Driving on a road used by regular road vehicles and collecting visual, inertial, location, vehicle and other sensory inputs pose challenges in building an operator friendly and reliable system. Below listed are some design considerations in building such a system.
A significant amount of time is spent in calibrating the sensors. Hence simple to use calibrations tools should be available to manage the sensor suite on a vehicle. The sensor suite configuration should be persisted to be used in capture sessions. Also, any change to the sensor array configuration should result in minimal changes to the system.
The final data should be available in a well-known format with tools for viewing and editing. E.g ROS Bags.
Also, a remote dashboard displaying status information of the sensors and the system performance in terms of computing and storage would help the operator to plan her capture sessions effectively. Preferably the dashboard UI should be platform agnostic. There should be minimal steps to connect to the system e.g Connect to wifi or ethernet network and access the dashboard via a browser.
Scaling of computing, storage, and sensor infrastructure warrants a loosely coupled architecture of distributed nodes with a capability to embrace varied configurations with minimal operator intervention. Using a framework like ROS helps in managing distributed capture and recording.

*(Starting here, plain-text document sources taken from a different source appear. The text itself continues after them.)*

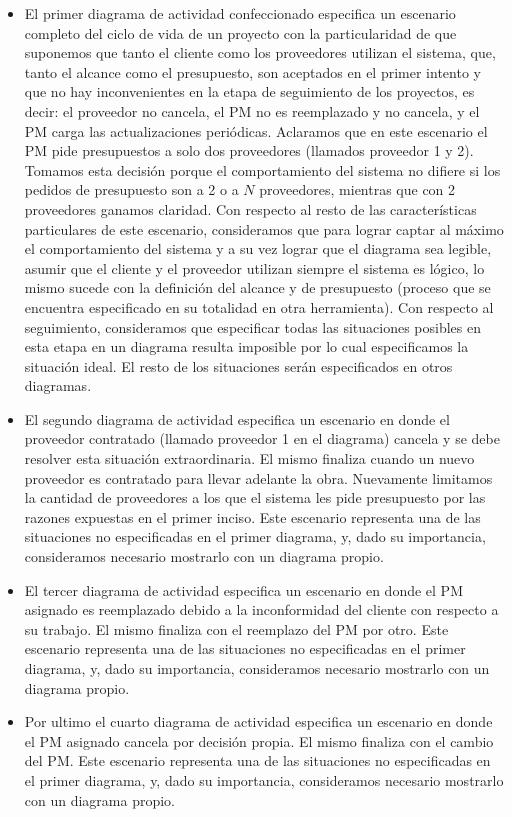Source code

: \begin{itemize}
  \item El primer diagrama de actividad confeccionado especifica un escenario completo del ciclo de vida de un proyecto con la particularidad de que suponemos que tanto el cliente como los proveedores utilizan el sistema, que, tanto el alcance como el presupuesto, son aceptados en el primer intento y que no hay inconvenientes en la etapa de seguimiento de los proyectos, es decir: el proveedor no cancela, el PM no es reemplazado y no cancela, y el PM carga las actualizaciones periódicas. Aclaramos que en este escenario el PM pide presupuestos a solo dos proveedores (llamados proveedor 1 y 2). Tomamos esta decisión porque el comportamiento del sistema no difiere si los pedidos de presupuesto son a 2 o a $N$ proveedores, mientras que con 2 proveedores ganamos claridad. Con respecto al resto de las características particulares de este escenario, consideramos que para lograr captar al máximo el comportamiento del sistema y a su vez lograr que el diagrama sea legible, asumir que el cliente y el proveedor utilizan siempre el sistema es lógico, lo mismo sucede con la definición del alcance y de presupuesto (proceso que se encuentra especificado en su totalidad en otra herramienta). Con respecto al seguimiento, consideramos que especificar todas las situaciones posibles en esta etapa en un diagrama resulta imposible por lo cual especificamos la situación ideal. El resto de los situaciones serán especificados en otros diagramas.

  \item El segundo diagrama de actividad especifica un escenario en donde el proveedor contratado (llamado proveedor 1 en el diagrama) cancela y se debe resolver esta situación extraordinaria. El mismo finaliza cuando un nuevo proveedor es contratado para llevar adelante la obra. Nuevamente limitamos la cantidad de proveedores a los que el sistema les pide presupuesto por las razones expuestas en el primer inciso. Este escenario representa una de las situaciones no especificadas en el primer diagrama, y, dado su importancia, consideramos necesario mostrarlo con un diagrama propio.

  \item El tercer diagrama de actividad especifica un escenario en donde el PM asignado es reemplazado debido a la inconformidad del cliente con respecto a su trabajo. El mismo finaliza con el reemplazo del PM por otro. Este escenario representa una de las situaciones no especificadas en el primer diagrama, y, dado su importancia, consideramos necesario mostrarlo con un diagrama propio.

  \item Por ultimo el cuarto diagrama de actividad especifica un escenario en donde el PM asignado cancela por decisión propia. El mismo finaliza con el cambio del PM. Este escenario representa una de las situaciones no especificadas en el primer diagrama, y, dado su importancia, consideramos necesario mostrarlo con un diagrama propio.

\end{itemize}

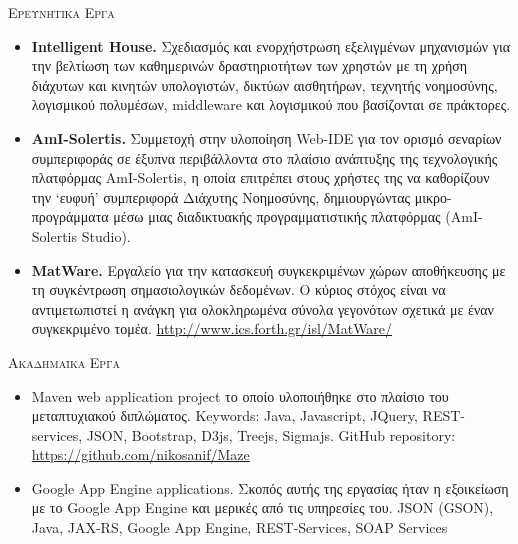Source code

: \documentclass[11pt]{article}
\begin{document}
\textsc{Ερευνητικα Εργα}
\begin{itemize}
\item
\textbf{Intelligent House.} Σχεδιασμός και ενορχήστρωση εξελιγμένων μηχανισμών για την βελτίωση των καθημερινών δραστηριοτήτων των χρηστών με τη χρήση διάχυτων και κινητών υπολογιστών, δικτύων αισθητήρων, τεχνητής νοημοσύνης, λογισμικού πολυμέσων, middleware και λογισμικού που βασίζονται σε πράκτορες.

\item
\textbf{AmI-Solertis.} Συμμετοχή στην υλοποίηση Web-IDE για τον ορισμό σεναρίων συμπεριφοράς σε έξυπνα περιβάλλοντα στο πλαίσιο ανάπτυξης της τεχνολογικής πλατφόρμας AmI-Solertis, η οποία επιτρέπει στους χρήστες της να καθορίζουν την `ευφυή' συμπεριφορά Διάχυτης Νοημοσύνης, δημιουργώντας μικρο-προγράμματα μέσω μιας διαδικτυακής προγραμματιστικής πλατφόρμας (AmI-Solertis Studio).

\item
\textbf{MatWare.} Εργαλείο για την κατασκευή συγκεκριμένων χώρων αποθήκευσης με τη συγκέντρωση σημασιολογικών δεδομένων. Ο κύριος στόχος είναι να αντιμετωπιστεί η ανάγκη για ολοκληρωμένα σύνολα γεγονότων σχετικά με έναν συγκεκριμένο τομέα. \url{http://www.ics.forth.gr/isl/MatWare/}
\end{itemize}

\textsc{Ακαδημαϊκα Εργα}
\begin{itemize}
\item
Maven web application project το οποίο υλοποιήθηκε στο πλαίσιο του μεταπτυχιακού διπλώματος. Keywords: Java, Javascript, JQuery, REST-services, JSON, Bootstrap, D3js, Treejs, Sigmajs. GitHub repository: \url{https://github.com/nikosanif/Maze}
\item
Google App Engine applications. Σκοπός αυτής της εργασίας ήταν η εξοικείωση με το Google App Engine και μερικές από τις υπηρεσίες του. JSON (GSON), Java, JAX-RS, Google App Engine, REST-Services, SOAP Services
\end{itemize}
\end{document}
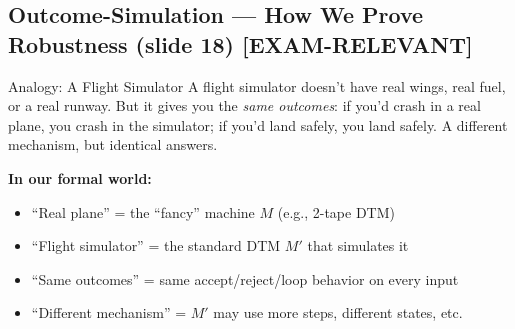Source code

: \documentclass[11pt,a4paper]{article}
\newcommand{\kemark}{\textcolor{red!70!black}{\textbf{[EXAM-RELEVANT]}}}
\begin{document}
\subsection{Outcome-Simulation --- How We Prove Robustness (slide 18) \kemark}

\begin{notebox}{Analogy: A Flight Simulator}
A flight simulator doesn't have real wings, real fuel, or a real runway. But it gives you the \textit{same outcomes}: if you'd crash in a real plane, you crash in the simulator; if you'd land safely, you land safely. A different mechanism, but identical answers.

\textbf{In our formal world:}
\begin{itemize}[nosep]
\item ``Real plane'' = the ``fancy'' machine $M$ (e.g., 2-tape DTM)
\item ``Flight simulator'' = the standard DTM $M'$ that simulates it
\item ``Same outcomes'' = same accept/reject/loop behavior on every input
\item ``Different mechanism'' = $M'$ may use more steps, different states, etc.
\end{itemize}
\end{notebox}
\end{document}
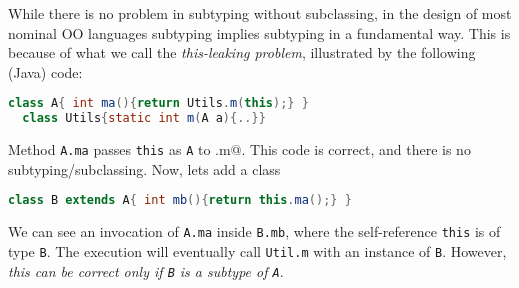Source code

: While there is no problem in subtyping without subclassing, in the design
of most nominal OO languages subtyping implies subtyping in a
fundamental way. This is because of what we call the
\emph{this-leaking problem}, illustrated by the following
(Java) code:

\begin{lstlisting}[language=Java]
  class A{ int ma(){return Utils.m(this);} }
  class Utils{static int m(A a){..}}
\end{lstlisting}

Method \lstinline{A.ma} passes \lstinline{this} as \lstinline{A} to \Q@Util.m@.
This code is correct, and there is no subtyping/subclassing.  Now, lets add a class \Q@B@

\begin{lstlisting}[language=Java]
  class B extends A{ int mb(){return this.ma();} }  
\end{lstlisting}

\noindent We can see an invocation of \lstinline{A.ma} inside
\lstinline{B.mb}, where the self-reference \lstinline{this} is of type \lstinline{B}. 
The execution will eventually call \lstinline{Util.m} with an
instance of \lstinline{B}. However, \emph{this can be correct only if \lstinline{B} is a subtype of
\lstinline{A}}. 

%
%


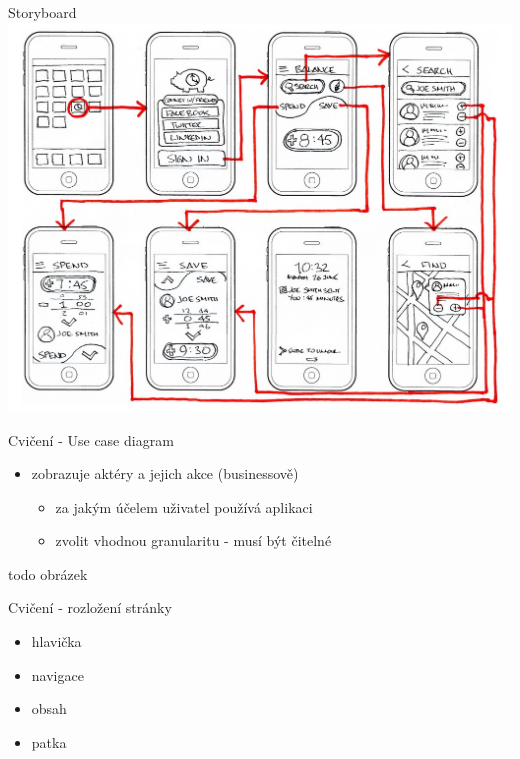 \documentclass{beamer}
\begin{document}
\begin{frame}{Storyboard}
	  \includegraphics[width=\columnwidth]{storyboard-map}
\end{frame}


\begin{frame}{Cvičení - Use case diagram}
	\begin{itemize}
		\item zobrazuje aktéry a jejich akce (businessově)
		\begin{itemize}
			\item za jakým účelem uživatel používá aplikaci
			\item zvolit vhodnou granularitu - musí být čitelné
		\end{itemize}  
	\end{itemize}
	
	todo obrázek
	
\end{frame}


\begin{frame}{Cvičení - rozložení stránky}
	\begin{itemize}
		\item hlavička
		\item navigace
		\item obsah
		\item patka 
	\end{itemize}
\end{frame}
\end{document}
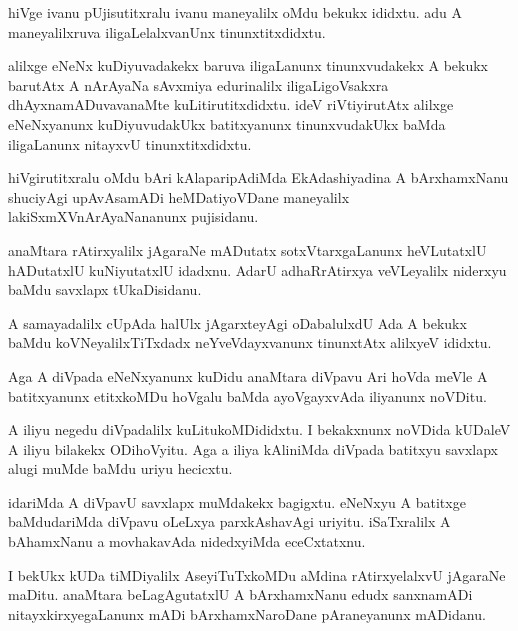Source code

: \documentclass{article}
\begin{document}
\begin{mn}%
hiVge ivanu pUjisutitxralu ivanu maneyalilx oMdu bekukx ididxtu. adu A maneyalilxruva 
iligaLelalxvanUnx tinunxtitxdidxtu.
\end{mn}

\begin{mn}%
alilxge eNeNx kuDiyuvadakekx baruva iligaLanunx tinunxvudakekx A bekukx barutAtx A nArAyaNa 
sAvxmiya edurinalilx iligaLigoVsakxra dhAyxnamADuvavanaMte kuLitirutitxdidxtu. ideV riVtiyirutAtx 
alilxge eNeNxyanunx kuDiyuvudakUkx batitxyanunx tinunxvudakUkx baMda iligaLanunx nitayxvU 
tinunxtitxdidxtu.
\end{mn}

\begin{mn}%
hiVgirutitxralu oMdu bAri kAlaparipAdiMda EkAdashiyadina A bArxhamxNanu shuciyAgi upAvAsamADi 
heMDatiyoVDane maneyalilx lakiSxmXVnArAyaNananunx pujisidanu.
\end{mn}

\begin{mn}%
anaMtara rAtirxyalilx jAgaraNe mADutatx sotxVtarxgaLanunx heVLutatxlU hADutatxlU kuNiyutatxlU 
idadxnu. AdarU adhaRrAtirxya veVLeyalilx niderxyu baMdu savxlapx tUkaDisidanu.
\end{mn}

\begin{mn}%
A samayadalilx cUpAda halUlx jAgarxteyAgi oDabalulxdU Ada A bekukx baMdu koVNeyalilxTiTxdadx 
neYveVdayxvanunx tinunxtAtx alilxyeV ididxtu.
\end{mn}

\begin{mn}%
Aga A diVpada eNeNxyanunx kuDidu anaMtara diVpavu Ari hoVda meVle A batitxyanunx etitxkoMDu hoVgalu 
baMda ayoVgayxvAda iliyanunx noVDitu. 
\end{mn}

\begin{mn}%
A iliyu negedu diVpadalilx kuLitukoMDididxtu. I bekakxnunx noVDida kUDaleV A iliyu bilakekx 
ODihoVyitu. Aga a  iliya kAliniMda diVpada batitxyu savxlapx alugi muMde baMdu uriyu hecicxtu.
\end{mn}

\begin{mn}%
idariMda A diVpavU savxlapx muMdakekx bagigxtu. eNeNxyu A batitxge baMdudariMda diVpavu oLeLxya 
parxkAshavAgi uriyitu. iSaTxralilx A bAhamxNanu a movhakavAda nidedxyiMda eceCxtatxnu.
\end{mn}

\begin{mn}%
I bekUkx kUDa tiMDiyalilx AseyiTuTxkoMDu aMdina rAtirxyelalxvU jAgaraNe maDitu. anaMtara 
beLagAgutatxlU A bArxhamxNanu edudx sanxnamADi nitayxkirxyegaLanunx mADi bArxhamxNaroDane 
pAraneyanunx mADidanu.
\end{mn}
\end{document}
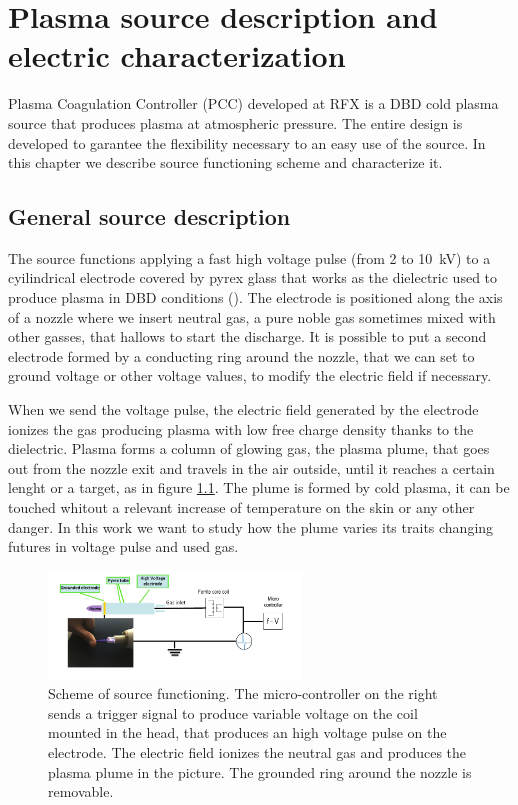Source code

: \chapter{Plasma source description and electric characterization}
\label{ch:electric}
Plasma Coagulation Controller (PCC) developed at RFX is a DBD cold plasma source that produces plasma at atmospheric pressure. The entire design is developed to garantee the flexibility necessary to an easy use of the source. In this chapter we describe source functioning scheme and characterize it.

\section{General source description}
The source functions applying a fast high voltage pulse (from \num{2} to \SI{10}{\kilo\volt}) to a cyilindrical electrode covered by pyrex glass that works as the dielectric used to produce plasma in DBD conditions (\cite{DeMasi_2018}). The electrode is positioned along the axis of a nozzle where we insert neutral gas, a pure noble gas sometimes mixed with other gasses, that hallows to start the discharge. It is possible to put a second electrode formed by a conducting ring around the nozzle, that we can set to ground voltage or other voltage values, to modify the electric field if necessary.

When we send the voltage pulse, the electric field generated by the electrode ionizes the gas producing plasma with low free charge density thanks to the dielectric. Plasma forms a column of glowing gas, the plasma plume, that goes out from the nozzle exit and travels in the air outside, until it reaches a certain lenght or a target, as in figure \ref{fig:source_scheme}. The plume is formed by cold plasma, it can be touched whitout a relevant increase of temperature on the skin or any other danger. In this work we want to study how the plume varies its traits changing futures in voltage pulse and used gas.

\begin{figure}
 \centering
 \includegraphics[width=0.6\textwidth]{Images/Electric/scheme.png}
 \caption{Scheme of source functioning. The micro-controller on the right sends a trigger signal to produce variable voltage on the coil mounted in the head, that produces an high voltage pulse on the electrode. The electric field ionizes the neutral gas and produces the plasma plume in the picture. The grounded ring around the nozzle is removable.}
 \label{fig:source_scheme}
\end{figure}

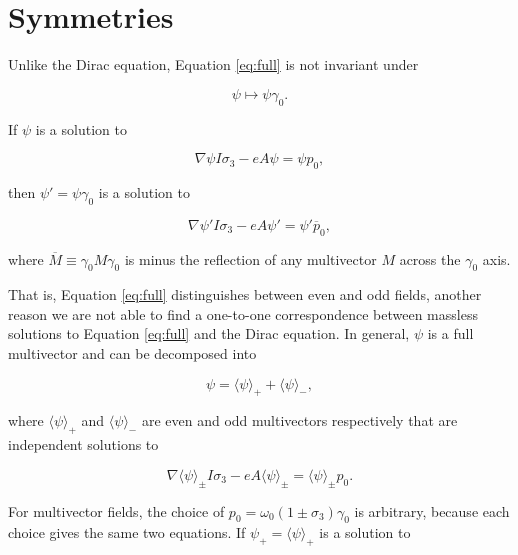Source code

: \documentclass{article}
\begin{document}
  \section{Symmetries} \label{symmetries}

  Unlike the Dirac equation, Equation \ref{eq:full} is not invariant under

  \begin{equation}
    \psi \mapsto \psi \gamma_0.\label{eq:g0conjugation}
  \end{equation}

  If $\psi$ is a solution to

  \begin{equation}
    \nabla \psi I \sigma_3 - e A \psi = \psi p_0,\label{eq:plus}
  \end{equation}

  then $\psi' = \psi \gamma_0$ is a solution to

  \begin{equation}
    \nabla \psi' I \sigma_3 - e A \psi' = \psi' \overline p_0, \label{eq:minus}
  \end{equation}

  where $\overline M \equiv \gamma_0M\gamma_0$ is minus the reflection of any multivector $M$ across the $\gamma_0$ axis.

  That is, Equation \ref{eq:full} distinguishes between even and odd fields, another reason we are not able to find a one-to-one correspondence between massless solutions to Equation \ref{eq:full} and the Dirac equation. In general, $\psi$ is a full multivector and can be decomposed into

  \begin{equation}
    \psi = \langle \psi \rangle_+ + \langle \psi \rangle_-,
  \end{equation}

  where $\langle \psi \rangle_+$ and $\langle \psi \rangle_-$ are even and odd multivectors respectively that are independent solutions to

  \begin{equation}
    \nabla \langle \psi \rangle_\pm I \sigma_3 - e A \langle \psi \rangle_\pm = \langle \psi \rangle_\pm p_0.\label{eq:decoupled}
  \end{equation}

  For multivector fields, the choice of $p_0 = \omega_0 (1 \pm \sigma_3) \gamma_0$ is arbitrary, because each choice gives the same two equations. If $\psi_+ = \langle \psi \rangle_+$ is a solution to
\end{document}
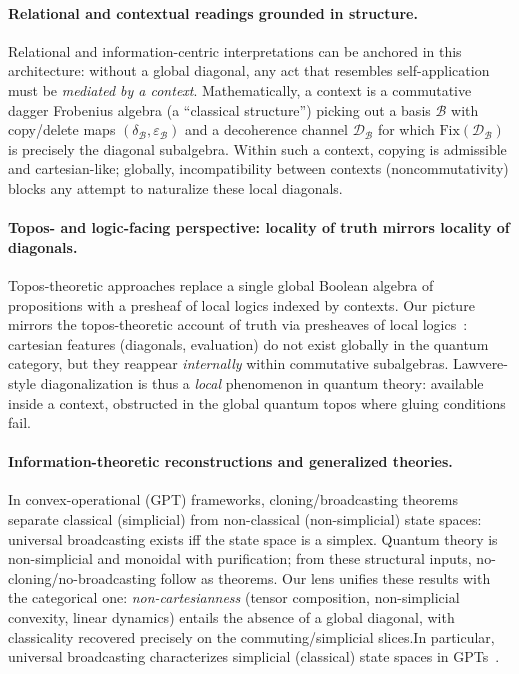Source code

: \documentclass[11pt]{article}
\theoremstyle{upright}
\begin{document}
\paragraph{Relational and contextual readings grounded in structure.}
Relational and information-centric interpretations can be anchored in this architecture: without a global diagonal, any act that resembles self-application must be \emph{mediated by a context}. Mathematically, a context is a commutative dagger Frobenius algebra (a ``classical structure'') picking out a basis $\mathcal{B}$ with copy/delete maps $(\delta_{\mathcal{B}},\varepsilon_{\mathcal{B}})$ and a decoherence channel $\mathcal{D}_{\mathcal{B}}$ for which $\mathrm{Fix}(\mathcal{D}_{\mathcal{B}})$ is precisely the diagonal subalgebra. Within such a context, copying is admissible and cartesian-like; globally, incompatibility between contexts (noncommutativity) blocks any attempt to naturalize these local diagonals.

\paragraph{Topos- and logic-facing perspective: locality of truth mirrors locality of diagonals.}
Topos-theoretic approaches replace a single global Boolean algebra of propositions with a presheaf of local logics indexed by contexts. Our picture mirrors the topos-theoretic account of truth via presheaves of local logics~\cite{DoeringIsham2008}: cartesian features (diagonals, evaluation) do not exist globally in the quantum category, but they reappear \emph{internally} within commutative subalgebras. Lawvere-style diagonalization is thus a \emph{local} phenomenon in quantum theory: available inside a context, obstructed in the global quantum topos where gluing conditions fail.

\paragraph{Information-theoretic reconstructions and generalized theories.}
In convex-operational (GPT) frameworks, cloning/broadcasting theorems separate classical (simplicial) from non-classical (non-simplicial) state spaces: universal broadcasting exists iff the state space is a simplex. Quantum theory is non-simplicial and monoidal with purification; from these structural inputs, no-cloning/no-broadcasting follow as theorems. Our lens unifies these results with the categorical one: \emph{non-cartesianness} (tensor composition, non-simplicial convexity, linear dynamics) entails the absence of a global diagonal, with classicality recovered precisely on the commuting/simplicial slices.In particular, universal broadcasting characterizes simplicial (classical) state spaces in GPTs~\cite{BarnumEtAl2007}.
\end{document}

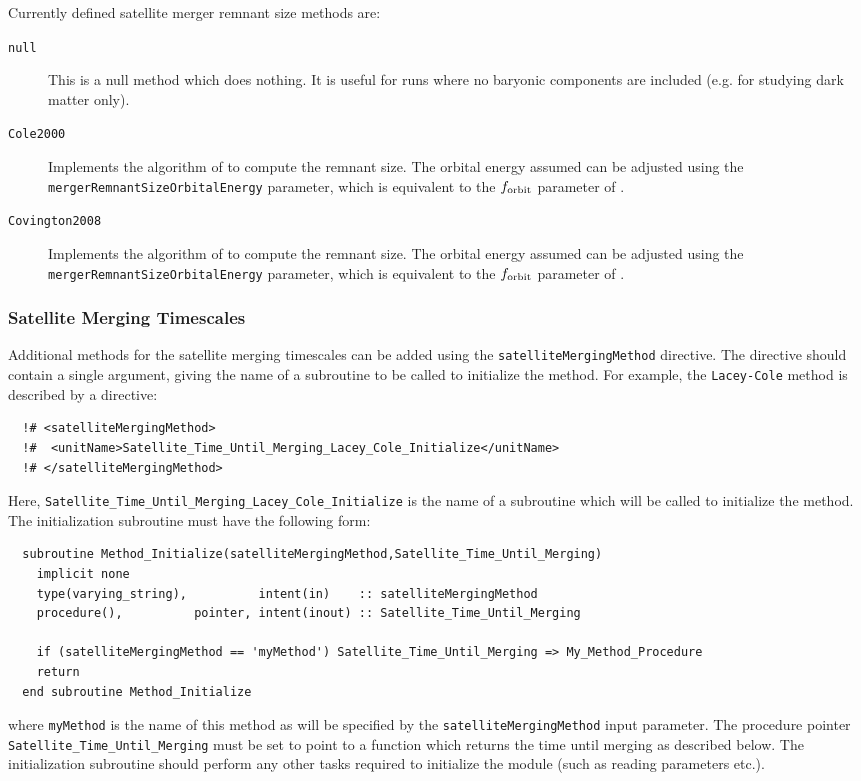 Currently defined satellite merger remnant size methods are:
\begin{description}
 \item [{\tt null}] This is a null method which does nothing. It is useful for runs where no baryonic components are included (e.g. for studying dark matter only).
 \item [{\tt Cole2000}] Implements the algorithm of \cite{cole_hierarchical_2000} to compute the remnant size. The orbital energy assumed can be adjusted using the {\tt mergerRemnantSizeOrbitalEnergy} parameter, which is equivalent to the $f_{\rm orbit}$ parameter of \cite{cole_hierarchical_2000}.
 \item [{\tt Covington2008}] Implements the algorithm of \cite{covington_predicting_2008} to compute the remnant size. The orbital energy assumed can be adjusted using the {\tt mergerRemnantSizeOrbitalEnergy} parameter, which is equivalent to the $f_{\rm orbit}$ parameter of \cite{cole_hierarchical_2000}.
\end{description}

\subsubsection{Satellite Merging Timescales}

Additional methods for the satellite merging timescales can be added using the {\tt satelliteMergingMethod} directive. The directive should contain a single argument, giving the name of a subroutine to be called to initialize the method. For example, the {\tt Lacey-Cole} method is described by a directive:
\begin{verbatim}
  !# <satelliteMergingMethod>
  !#  <unitName>Satellite_Time_Until_Merging_Lacey_Cole_Initialize</unitName>
  !# </satelliteMergingMethod>
\end{verbatim}
Here, {\tt Satellite\_Time\_Until\_Merging\_Lacey\_Cole\_Initialize} is the name of a subroutine which will be called to initialize the method. The initialization subroutine must have the following form:
\begin{verbatim}
  subroutine Method_Initialize(satelliteMergingMethod,Satellite_Time_Until_Merging)
    implicit none
    type(varying_string),          intent(in)    :: satelliteMergingMethod
    procedure(),          pointer, intent(inout) :: Satellite_Time_Until_Merging
    
    if (satelliteMergingMethod == 'myMethod') Satellite_Time_Until_Merging => My_Method_Procedure
    return
  end subroutine Method_Initialize
\end{verbatim}
where {\tt myMethod} is the name of this method as will be specified by the {\tt satelliteMergingMethod} input parameter. The procedure pointer {\tt Satellite\_Time\_Until\_Merging} must be set to point to a function which returns the time until merging as described below. The initialization subroutine should perform any other tasks required to initialize the module (such as reading parameters etc.).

In a data collection scenario, a high volume of raw sensor data gets generated. The number one objective of a capture session is to record everything that the sensor observes without any loss of information. This is an IO bound application.
To maximize performance, the application can be split into two stages. In stage 1, the raw sensor data is persisted as quickly as possible to the fastest available storage device with minimal or no copies and no encoding. Writing of raw data is also multiplexed across available storage to make the best use of IO bandwidth. Required metadata is generated and recorded as a single coherent stream from different sensors. This helps in reducing delays or frame drops to keep up with the sensor's data production rate.
In stage 2, the metadata and the raw instances of sensor data are processed and a coherent data stream is generated with necessary encoding. Stage 2 doesn't need to be real-time, it can be run offline and independent of stage 1. Daisy chaining of stage 2 with stage 1 is not required from a performance perspective.
During a capture session, storage devices connected to a host might run out of free space. The framework should be able to handle cold swapping of storage. Since stage 2 can be executed in a different computing environment, storage device should be uniquely identified using tools like blkid.
There is a significant delay from the time when the sensor starts capturing the data and the time when it reaches the software stack. Hence an external system should be used as a trigger to start the capture cycle of various sensors. Sensors' capture cycle would be vary based on their type and the environment. Metadata should record the trigger time, capture time as reported by the sensors and also the timestamp when it was persisted. This information would be useful in stage 2.